> **WHAT TO PRODUCE**: When you set down the entries, keep every word exactly as it is but drop the pictures.

=-=-=

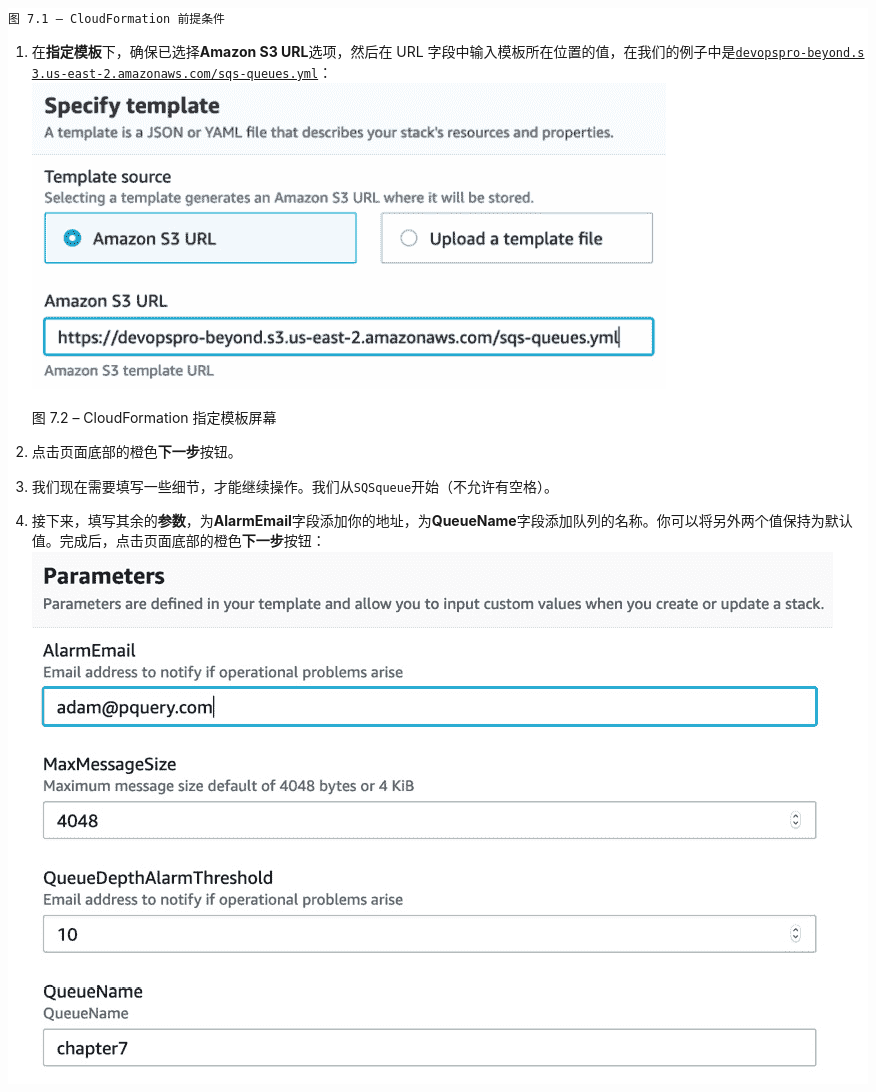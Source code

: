     图 7.1 – CloudFormation 前提条件

1.  在**指定模板**下，确保已选择**Amazon S3 URL**选项，然后在 URL 字段中输入模板所在位置的值，在我们的例子中是[`devopspro-beyond.s3.us-east-2.amazonaws.com/sqs-queues.yml`](https://devopspro-beyond.s3.us-east-2.amazonaws.com/sqs-queues.yml)：![图 7.2 – CloudFormation 指定模板屏幕    ](img/Figure_7.2_B17405.jpg)

    图 7.2 – CloudFormation 指定模板屏幕

1.  点击页面底部的橙色**下一步**按钮。

1.  我们现在需要填写一些细节，才能继续操作。我们从`SQSqueue`开始（不允许有空格）。

1.  接下来，填写其余的**参数**，为**AlarmEmail**字段添加你的地址，为**QueueName**字段添加队列的名称。你可以将另外两个值保持为默认值。完成后，点击页面底部的橙色**下一步**按钮：![图 7.3 – 输入模板的参数    ](img/Figure_7.3_B17405.jpg)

=-=-=

> **TASK ANSWER**:
Source code

:     图 7.1 – CloudFormation 前提条件

1.  在**指定模板**下，确保已选择**Amazon S3 URL**选项，然后在 URL 字段中输入模板所在位置的值，在我们的例子中是[`devopspro-beyond.s3.us-east-2.amazonaws.com/sqs-queues.yml`](https://devopspro-beyond.s3.us-east-2.amazonaws.com/sqs-queues.yml)：![图 7.2 – CloudFormation 指定模板屏幕    ](img/Figure_7.2_B17405.jpg)

    图 7.2 – CloudFormation 指定模板屏幕

1.  点击页面底部的橙色**下一步**按钮。

1.  我们现在需要填写一些细节，才能继续操作。我们从`SQSqueue`开始（不允许有空格）。

1.  接下来，填写其余的**参数**，为**AlarmEmail**字段添加你的地址，为**QueueName**字段添加队列的名称。你可以将另外两个值保持为默认值。完成后，点击页面底部的橙色**下一步**按钮：![图 7.3 – 输入模板的参数    ](img/Figure_7.3_B17405.jpg)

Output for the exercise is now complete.